START RECORDS FOR THIS EXERCISE

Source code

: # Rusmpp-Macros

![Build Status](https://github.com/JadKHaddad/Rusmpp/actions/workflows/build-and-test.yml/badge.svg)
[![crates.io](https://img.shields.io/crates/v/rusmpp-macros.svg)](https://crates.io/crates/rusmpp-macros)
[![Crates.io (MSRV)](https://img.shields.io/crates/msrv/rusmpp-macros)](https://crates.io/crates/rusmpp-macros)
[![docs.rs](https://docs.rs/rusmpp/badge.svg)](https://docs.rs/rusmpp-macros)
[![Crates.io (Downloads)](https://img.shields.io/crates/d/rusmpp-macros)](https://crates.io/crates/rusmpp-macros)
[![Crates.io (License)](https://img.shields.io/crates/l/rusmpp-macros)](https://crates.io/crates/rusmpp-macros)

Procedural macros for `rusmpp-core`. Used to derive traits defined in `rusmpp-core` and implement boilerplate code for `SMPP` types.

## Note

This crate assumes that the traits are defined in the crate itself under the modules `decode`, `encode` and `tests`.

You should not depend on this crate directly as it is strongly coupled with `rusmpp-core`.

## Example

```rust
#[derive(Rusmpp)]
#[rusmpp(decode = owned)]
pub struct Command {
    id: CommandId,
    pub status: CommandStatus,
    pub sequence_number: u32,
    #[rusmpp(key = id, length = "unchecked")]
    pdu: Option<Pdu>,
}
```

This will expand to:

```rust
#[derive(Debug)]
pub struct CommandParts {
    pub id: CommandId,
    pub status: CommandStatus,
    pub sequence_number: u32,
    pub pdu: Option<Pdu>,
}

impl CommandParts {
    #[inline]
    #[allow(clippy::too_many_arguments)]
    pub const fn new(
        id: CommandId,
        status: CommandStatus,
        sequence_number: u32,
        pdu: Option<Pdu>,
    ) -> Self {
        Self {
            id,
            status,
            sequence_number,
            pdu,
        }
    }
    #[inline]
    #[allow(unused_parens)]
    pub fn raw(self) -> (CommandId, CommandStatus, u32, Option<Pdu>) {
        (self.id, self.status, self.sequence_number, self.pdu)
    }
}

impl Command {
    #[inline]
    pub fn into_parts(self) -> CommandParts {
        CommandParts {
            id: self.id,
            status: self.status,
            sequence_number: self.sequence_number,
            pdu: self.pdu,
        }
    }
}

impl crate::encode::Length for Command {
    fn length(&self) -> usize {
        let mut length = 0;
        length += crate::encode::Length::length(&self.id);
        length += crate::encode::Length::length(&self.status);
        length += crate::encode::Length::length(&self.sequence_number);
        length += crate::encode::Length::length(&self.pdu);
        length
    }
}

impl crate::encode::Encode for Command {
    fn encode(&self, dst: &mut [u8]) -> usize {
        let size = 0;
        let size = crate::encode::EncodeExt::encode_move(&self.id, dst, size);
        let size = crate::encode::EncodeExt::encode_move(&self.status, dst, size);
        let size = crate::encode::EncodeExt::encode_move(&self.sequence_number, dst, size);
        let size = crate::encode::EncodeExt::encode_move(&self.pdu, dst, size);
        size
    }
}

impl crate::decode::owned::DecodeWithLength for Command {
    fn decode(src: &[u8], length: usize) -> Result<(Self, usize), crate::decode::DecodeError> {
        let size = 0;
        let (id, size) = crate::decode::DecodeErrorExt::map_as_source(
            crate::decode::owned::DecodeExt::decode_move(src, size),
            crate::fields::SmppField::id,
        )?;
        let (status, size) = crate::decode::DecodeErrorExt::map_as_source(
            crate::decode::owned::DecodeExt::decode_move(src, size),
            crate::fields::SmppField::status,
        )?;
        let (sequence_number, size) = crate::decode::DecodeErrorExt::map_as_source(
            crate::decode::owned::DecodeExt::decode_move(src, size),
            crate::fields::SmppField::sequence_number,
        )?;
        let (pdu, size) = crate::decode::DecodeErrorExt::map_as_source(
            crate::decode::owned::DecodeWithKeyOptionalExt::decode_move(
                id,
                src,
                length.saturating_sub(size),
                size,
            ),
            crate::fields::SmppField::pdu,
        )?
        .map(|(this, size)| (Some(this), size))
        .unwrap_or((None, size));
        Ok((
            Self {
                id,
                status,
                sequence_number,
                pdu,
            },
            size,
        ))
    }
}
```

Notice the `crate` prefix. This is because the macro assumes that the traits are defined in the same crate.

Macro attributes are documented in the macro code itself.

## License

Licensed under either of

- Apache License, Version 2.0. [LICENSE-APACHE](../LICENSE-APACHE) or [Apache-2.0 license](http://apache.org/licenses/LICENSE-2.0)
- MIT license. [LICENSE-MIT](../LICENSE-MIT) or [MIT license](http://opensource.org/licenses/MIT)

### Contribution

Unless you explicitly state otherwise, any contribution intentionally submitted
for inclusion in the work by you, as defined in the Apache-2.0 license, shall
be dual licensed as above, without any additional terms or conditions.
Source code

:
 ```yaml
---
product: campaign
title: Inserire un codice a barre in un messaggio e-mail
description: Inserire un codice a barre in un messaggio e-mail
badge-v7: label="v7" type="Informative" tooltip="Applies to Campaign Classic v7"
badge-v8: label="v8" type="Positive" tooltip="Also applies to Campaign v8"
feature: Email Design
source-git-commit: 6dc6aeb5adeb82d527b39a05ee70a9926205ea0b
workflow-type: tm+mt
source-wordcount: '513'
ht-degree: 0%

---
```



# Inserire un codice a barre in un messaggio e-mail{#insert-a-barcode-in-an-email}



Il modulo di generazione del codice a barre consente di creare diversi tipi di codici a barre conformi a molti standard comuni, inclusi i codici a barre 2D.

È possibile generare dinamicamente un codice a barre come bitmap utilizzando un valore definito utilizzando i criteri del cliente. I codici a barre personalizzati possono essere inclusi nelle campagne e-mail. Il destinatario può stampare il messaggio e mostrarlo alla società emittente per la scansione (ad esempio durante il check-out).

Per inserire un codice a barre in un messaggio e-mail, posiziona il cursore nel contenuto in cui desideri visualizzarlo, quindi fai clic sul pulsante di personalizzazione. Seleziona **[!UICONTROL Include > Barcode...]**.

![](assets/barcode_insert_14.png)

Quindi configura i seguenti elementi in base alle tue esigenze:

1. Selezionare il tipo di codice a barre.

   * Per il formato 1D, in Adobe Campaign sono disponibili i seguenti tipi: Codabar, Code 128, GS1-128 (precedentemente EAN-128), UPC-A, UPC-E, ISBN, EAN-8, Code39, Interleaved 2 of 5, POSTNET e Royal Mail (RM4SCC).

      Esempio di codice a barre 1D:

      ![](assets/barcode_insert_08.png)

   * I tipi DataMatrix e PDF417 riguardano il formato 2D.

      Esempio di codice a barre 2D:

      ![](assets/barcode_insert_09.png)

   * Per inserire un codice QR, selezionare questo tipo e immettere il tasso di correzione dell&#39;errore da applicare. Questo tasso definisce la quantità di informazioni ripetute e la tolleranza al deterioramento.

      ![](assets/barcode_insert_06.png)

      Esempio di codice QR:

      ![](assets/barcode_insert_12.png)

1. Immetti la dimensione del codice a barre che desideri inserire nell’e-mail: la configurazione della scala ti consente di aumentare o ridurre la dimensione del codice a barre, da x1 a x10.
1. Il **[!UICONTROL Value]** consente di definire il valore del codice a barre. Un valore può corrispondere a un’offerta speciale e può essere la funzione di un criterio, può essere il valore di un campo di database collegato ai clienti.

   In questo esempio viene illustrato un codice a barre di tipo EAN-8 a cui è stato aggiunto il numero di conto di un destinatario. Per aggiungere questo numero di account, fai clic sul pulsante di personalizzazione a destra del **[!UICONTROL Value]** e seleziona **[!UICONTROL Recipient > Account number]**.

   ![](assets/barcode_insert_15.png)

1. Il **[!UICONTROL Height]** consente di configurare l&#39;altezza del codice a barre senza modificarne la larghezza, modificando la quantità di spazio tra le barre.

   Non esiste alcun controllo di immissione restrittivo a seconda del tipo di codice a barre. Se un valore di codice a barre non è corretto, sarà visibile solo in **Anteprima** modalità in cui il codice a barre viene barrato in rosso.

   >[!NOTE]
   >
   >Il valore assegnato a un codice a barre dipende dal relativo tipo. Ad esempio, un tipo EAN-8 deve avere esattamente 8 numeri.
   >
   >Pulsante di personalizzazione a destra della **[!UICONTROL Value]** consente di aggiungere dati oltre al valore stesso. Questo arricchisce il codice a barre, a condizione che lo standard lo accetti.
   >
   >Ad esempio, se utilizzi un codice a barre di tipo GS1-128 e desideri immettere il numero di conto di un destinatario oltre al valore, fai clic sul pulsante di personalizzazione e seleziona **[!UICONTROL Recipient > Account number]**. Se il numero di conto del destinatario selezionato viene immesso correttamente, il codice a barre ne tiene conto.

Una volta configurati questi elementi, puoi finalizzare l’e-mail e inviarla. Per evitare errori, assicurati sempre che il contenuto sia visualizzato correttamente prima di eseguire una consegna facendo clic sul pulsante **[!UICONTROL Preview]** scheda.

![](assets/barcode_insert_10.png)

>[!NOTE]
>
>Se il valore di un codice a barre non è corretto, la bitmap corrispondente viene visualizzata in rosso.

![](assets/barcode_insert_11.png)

END RECORDS FOR THIS EXERCISE

**TASK BRIEF:**
For each line above that has the word "immettere", add one to a tally, and report the final tally alone.

**TASK RESPONSE:**
2